The Every Student Succeeds Act’s (or ESSA’s) shift in focus from teacher evaluations to teacher professional development may leave some of you, as educators, wondering: How do these changes affect me?
My colleague ICLE President Sue Gendron and I answered that question from both the teacher and administrator perspective during a webinar hosted by Education Week entitled “How ESSA Affects YOU: Shifting Focus to Support Today’s Educators.”
So how does this shift impact K-12 teachers?
What Is ESSA’s New Definition of Professional Development?
Signed in 2015, ESSA is a U.S. federal law governing K-12 education policy.
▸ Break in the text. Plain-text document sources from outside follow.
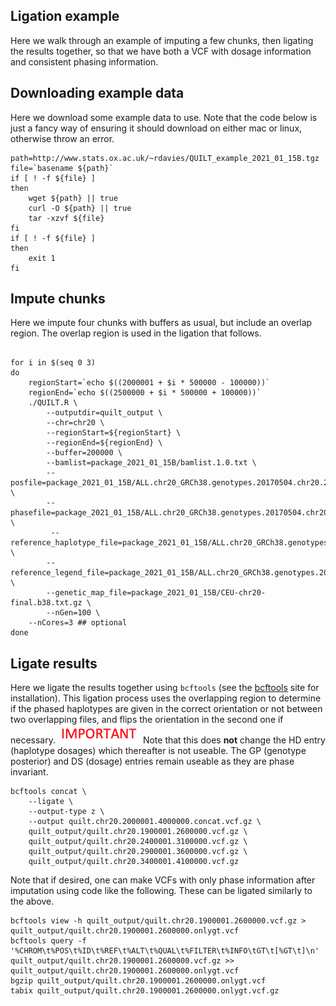 ## Ligation example

Here we walk through an example of imputing a few chunks, then ligating the results together, so that we have both a VCF with dosage information and consistent phasing information. 

## Downloading example data
Here we download some example data to use. Note that the code below is just a fancy way of ensuring it should download on either mac or linux, otherwise throw an error.
```
path=http://www.stats.ox.ac.uk/~rdavies/QUILT_example_2021_01_15B.tgz
file=`basename ${path}`
if [ ! -f ${file} ]
then
    wget ${path} || true
    curl -O ${path} || true
    tar -xzvf ${file}
fi
if [ ! -f ${file} ]
then
    exit 1
fi
```



## Impute chunks
Here we impute four chunks with buffers as usual, but include an overlap region. The overlap region is used in the ligation that follows.
```

for i in $(seq 0 3)
do
    regionStart=`echo $((2000001 + $i * 500000 - 100000))`
    regionEnd=`echo $((2500000 + $i * 500000 + 100000))`  
    ./QUILT.R \
        --outputdir=quilt_output \
        --chr=chr20 \
        --regionStart=${regionStart} \
        --regionEnd=${regionEnd} \
        --buffer=200000 \
        --bamlist=package_2021_01_15B/bamlist.1.0.txt \
        --posfile=package_2021_01_15B/ALL.chr20_GRCh38.genotypes.20170504.chr20.2000001.4000000.posfile.txt \
        --phasefile=package_2021_01_15B/ALL.chr20_GRCh38.genotypes.20170504.chr20.2000001.4000000.phasefile.txt \
         --reference_haplotype_file=package_2021_01_15B/ALL.chr20_GRCh38.genotypes.20170504.chr20.2000001.4000000.noNA12878.hap.gz \
        --reference_legend_file=package_2021_01_15B/ALL.chr20_GRCh38.genotypes.20170504.chr20.2000001.4000000.noNA12878.legend.gz \
        --genetic_map_file=package_2021_01_15B/CEU-chr20-final.b38.txt.gz \
        --nGen=100 \
	--nCores=3 ## optional
done

```

## Ligate results 
Here we ligate the results together using `bcftools` (see the [bcftools](https://samtools.github.io/bcftools/) site for installation). This ligation process uses the overlapping region to determine if the phased haplotypes are given in the correct orientation or not between two overlapping files, and flips the orientation in the second one if necessary. 
<a><img src="../important.png"/></a>
Note that this does **not** change the HD entry (haplotype dosages) which thereafter is not useable. The GP (genotype posterior) and DS (dosage) entries remain useable as they are phase invariant.

```
bcftools concat \
    --ligate \
    --output-type z \
    --output quilt.chr20.2000001.4000000.concat.vcf.gz \
    quilt_output/quilt.chr20.1900001.2600000.vcf.gz \
    quilt_output/quilt.chr20.2400001.3100000.vcf.gz \
    quilt_output/quilt.chr20.2900001.3600000.vcf.gz \
    quilt_output/quilt.chr20.3400001.4100000.vcf.gz
```

Note that if desired, one can make VCFs with only phase information after imputation using code like the following. These can be ligated similarly to the above.
```
bcftools view -h quilt_output/quilt.chr20.1900001.2600000.vcf.gz > quilt_output/quilt.chr20.1900001.2600000.onlygt.vcf
bcftools query -f '%CHROM\t%POS\t%ID\t%REF\t%ALT\t%QUAL\t%FILTER\t%INFO\tGT\t[%GT\t]\n' quilt_output/quilt.chr20.1900001.2600000.vcf.gz >> quilt_output/quilt.chr20.1900001.2600000.onlygt.vcf
bgzip quilt_output/quilt.chr20.1900001.2600000.onlygt.vcf
tabix quilt_output/quilt.chr20.1900001.2600000.onlygt.vcf.gz
```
Among many other components, the law provides a revamped definition of the term professional development.
As I pointed out during the webinar, ESSA now characterizes professional development as:
- an integral part of all of a school and district’s strategies for improving student outcomes;
- a way to focus on challenging education standards in an equitable and inclusive model that meets students’ academic, social-emotional, and physical development needs;
- a sustained effort in a continuous cycle with the familiar steps of learn, plan, do, assess, modify, repeat;
How Does This Shift Affect Teachers?
The shift in focus to professional development helps demonstrate how teachers make the most significant impact on student achievement. Evidence on the positive effects teachers have on student outcomes—both academic and social-emotional—continues to grow.
For example, expert Deborah Ball, an education professor at the University of Michigan, explains that the decisions teachers make—whom to call on, for instance, and what examples to use during class discussions—can at times be complex: “These decisions have to be made in the moment, while also monitoring the entire class for understanding, behavior, and engagement.”
As a result of the ESSA changes and given their important roles in shaping students’ lives, teachers are now being encouraged to:
- advocate for more personalized professional learning that focuses on understanding student learning;
- deepen subject matter knowledge;
- use differentiated effective instructional strategies;
- integrate instruction seamlessly.
ESSA also prioritizes funding support for professional development. In our webinar, I specifically pointed to Title IV, which emphasizes the use of data and technology to improve instruction in 21st-century schools.